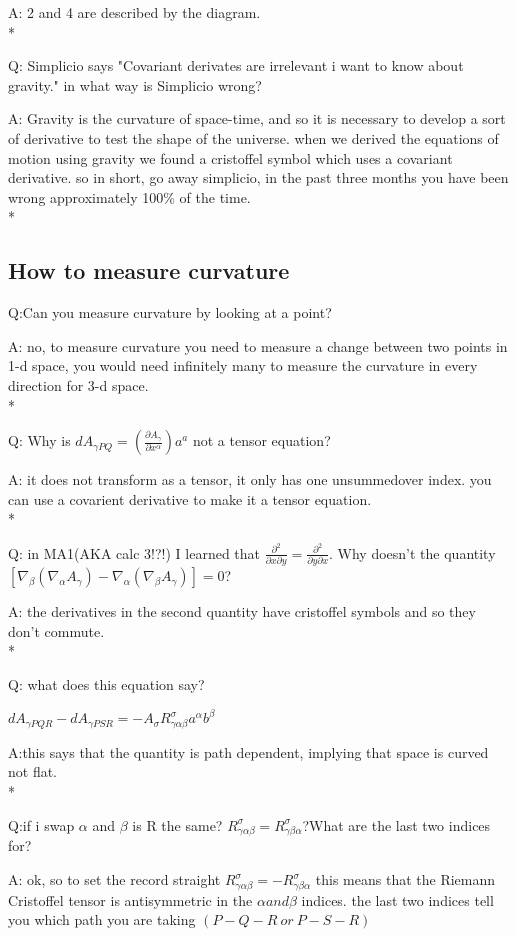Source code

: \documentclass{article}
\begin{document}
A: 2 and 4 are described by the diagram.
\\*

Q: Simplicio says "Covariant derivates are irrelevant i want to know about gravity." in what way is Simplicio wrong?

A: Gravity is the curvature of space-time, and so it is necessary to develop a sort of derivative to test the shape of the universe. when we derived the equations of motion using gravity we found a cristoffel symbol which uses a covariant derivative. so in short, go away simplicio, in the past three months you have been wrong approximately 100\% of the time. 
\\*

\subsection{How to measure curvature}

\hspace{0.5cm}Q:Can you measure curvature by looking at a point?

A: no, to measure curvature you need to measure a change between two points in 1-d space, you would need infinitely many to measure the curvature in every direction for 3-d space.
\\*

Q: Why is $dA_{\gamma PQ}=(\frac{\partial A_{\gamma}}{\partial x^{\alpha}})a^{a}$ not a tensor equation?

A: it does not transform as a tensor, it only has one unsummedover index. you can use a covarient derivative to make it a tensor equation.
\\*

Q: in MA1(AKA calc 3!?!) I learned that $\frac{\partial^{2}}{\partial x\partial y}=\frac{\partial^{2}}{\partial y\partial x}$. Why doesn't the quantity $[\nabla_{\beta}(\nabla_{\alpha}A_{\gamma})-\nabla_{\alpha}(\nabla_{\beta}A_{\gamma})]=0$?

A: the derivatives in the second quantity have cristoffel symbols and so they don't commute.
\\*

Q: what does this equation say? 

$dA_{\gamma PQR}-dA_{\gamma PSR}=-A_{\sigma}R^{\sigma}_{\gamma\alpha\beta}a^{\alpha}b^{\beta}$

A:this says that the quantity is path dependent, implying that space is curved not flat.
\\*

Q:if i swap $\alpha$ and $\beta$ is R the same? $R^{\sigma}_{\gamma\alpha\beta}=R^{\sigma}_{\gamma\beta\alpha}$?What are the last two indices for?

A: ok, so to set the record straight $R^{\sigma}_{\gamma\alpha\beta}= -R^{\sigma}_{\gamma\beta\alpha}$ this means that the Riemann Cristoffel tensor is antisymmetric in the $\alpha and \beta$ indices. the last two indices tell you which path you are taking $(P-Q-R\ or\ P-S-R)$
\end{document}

...

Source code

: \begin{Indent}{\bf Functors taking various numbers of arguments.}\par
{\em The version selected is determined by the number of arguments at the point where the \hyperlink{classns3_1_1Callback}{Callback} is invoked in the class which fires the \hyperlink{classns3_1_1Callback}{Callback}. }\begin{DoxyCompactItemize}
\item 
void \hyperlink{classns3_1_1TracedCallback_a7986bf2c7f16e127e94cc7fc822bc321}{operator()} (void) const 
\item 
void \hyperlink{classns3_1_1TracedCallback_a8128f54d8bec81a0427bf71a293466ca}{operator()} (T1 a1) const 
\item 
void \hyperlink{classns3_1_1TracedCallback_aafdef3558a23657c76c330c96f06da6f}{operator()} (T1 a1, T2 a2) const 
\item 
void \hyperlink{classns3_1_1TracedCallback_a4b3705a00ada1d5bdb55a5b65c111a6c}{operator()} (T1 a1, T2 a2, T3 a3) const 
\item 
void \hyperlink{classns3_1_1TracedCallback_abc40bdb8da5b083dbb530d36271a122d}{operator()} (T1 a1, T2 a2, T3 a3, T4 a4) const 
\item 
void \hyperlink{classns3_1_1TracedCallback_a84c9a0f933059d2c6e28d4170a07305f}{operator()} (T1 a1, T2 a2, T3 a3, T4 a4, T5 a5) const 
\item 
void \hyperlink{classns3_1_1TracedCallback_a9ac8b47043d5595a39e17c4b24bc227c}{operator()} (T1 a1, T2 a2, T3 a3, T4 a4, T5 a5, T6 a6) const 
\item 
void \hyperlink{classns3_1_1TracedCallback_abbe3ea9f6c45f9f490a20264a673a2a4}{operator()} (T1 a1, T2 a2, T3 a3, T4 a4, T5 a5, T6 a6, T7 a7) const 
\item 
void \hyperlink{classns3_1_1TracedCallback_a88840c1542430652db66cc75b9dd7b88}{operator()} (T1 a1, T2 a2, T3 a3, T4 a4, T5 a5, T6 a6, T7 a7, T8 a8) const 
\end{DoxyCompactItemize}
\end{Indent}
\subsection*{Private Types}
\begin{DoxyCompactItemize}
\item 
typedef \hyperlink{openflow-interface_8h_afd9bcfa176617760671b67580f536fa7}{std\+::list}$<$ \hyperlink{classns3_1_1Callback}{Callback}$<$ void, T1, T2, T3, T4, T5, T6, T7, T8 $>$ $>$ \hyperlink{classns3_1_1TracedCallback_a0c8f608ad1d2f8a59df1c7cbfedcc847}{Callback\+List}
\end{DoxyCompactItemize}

**Task to complete**
Give back every line of the listing where the word "indices" shows up.

**Response for this exercise**
Q:if i swap $\alpha$ and $\beta$ is R the same? $R^{\sigma}_{\gamma\alpha\beta}=R^{\sigma}_{\gamma\beta\alpha}$?What are the last two indices for?
A: ok, so to set the record straight $R^{\sigma}_{\gamma\alpha\beta}= -R^{\sigma}_{\gamma\beta\alpha}$ this means that the Riemann Cristoffel tensor is antisymmetric in the $\alpha and \beta$ indices. the last two indices tell you which path you are taking $(P-Q-R\ or\ P-S-R)$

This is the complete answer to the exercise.